►

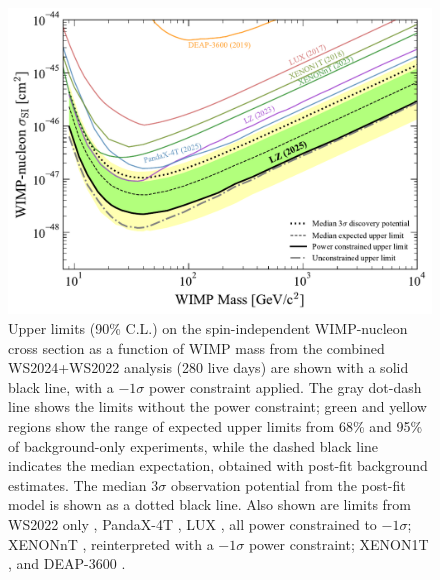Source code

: \begin{figure}
    \centering
    \includegraphics[width=0.8\linewidth]{figures/WS2024Result/figure5.pdf}
    \caption{Upper limits (90\% C.L.) on the spin-independent WIMP-nucleon cross section as a function of WIMP mass from the combined WS2024+WS2022 analysis (280 live days) are shown with a solid black line, with a $-1\sigma$ power constraint applied. The gray dot-dash line shows the limits without the power constraint; green and yellow regions show the range of expected upper limits from 68\% and 95\% of background-only experiments, while the dashed black line indicates the median expectation, obtained with post-fit background estimates. The median $3\sigma$ observation potential from the post-fit model is shown as a dotted black line. Also shown are limits from WS2022 only \cite{LZ:2022lsv}, PandaX-4T \cite{PandaX-4T:2021bab}, LUX \cite{LUX:2016ggv}, all power constrained to $-1\sigma$; XENONnT \cite{XENONnTPres}, reinterpreted with a $-1\sigma$ power constraint; XENON1T \cite{XENON2018}, and DEAP-3600 \cite{DEAP:2019yzn}. \color{red}{Rewrite caption!}}
    \label{fig:WS2024Result/fig5}
\end{figure}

◄

§ The task
Take the entries above and set them down exactly, minus the pictures.

§ Result for this task
Source code

: \begin{figure}
    \centering
    \includegraphics[width=0.8\linewidth]{figures/WS2024Result/figure5.pdf}
    \caption{Upper limits (90\% C.L.) on the spin-independent WIMP-nucleon cross section as a function of WIMP mass from the combined WS2024+WS2022 analysis (280 live days) are shown with a solid black line, with a $-1\sigma$ power constraint applied. The gray dot-dash line shows the limits without the power constraint; green and yellow regions show the range of expected upper limits from 68\% and 95\% of background-only experiments, while the dashed black line indicates the median expectation, obtained with post-fit background estimates. The median $3\sigma$ observation potential from the post-fit model is shown as a dotted black line. Also shown are limits from WS2022 only \cite{LZ:2022lsv}, PandaX-4T \cite{PandaX-4T:2021bab}, LUX \cite{LUX:2016ggv}, all power constrained to $-1\sigma$; XENONnT \cite{XENONnTPres}, reinterpreted with a $-1\sigma$ power constraint; XENON1T \cite{XENON2018}, and DEAP-3600 \cite{DEAP:2019yzn}. \color{red}{Rewrite caption!}}
    \label{fig:WS2024Result/fig5}
\end{figure}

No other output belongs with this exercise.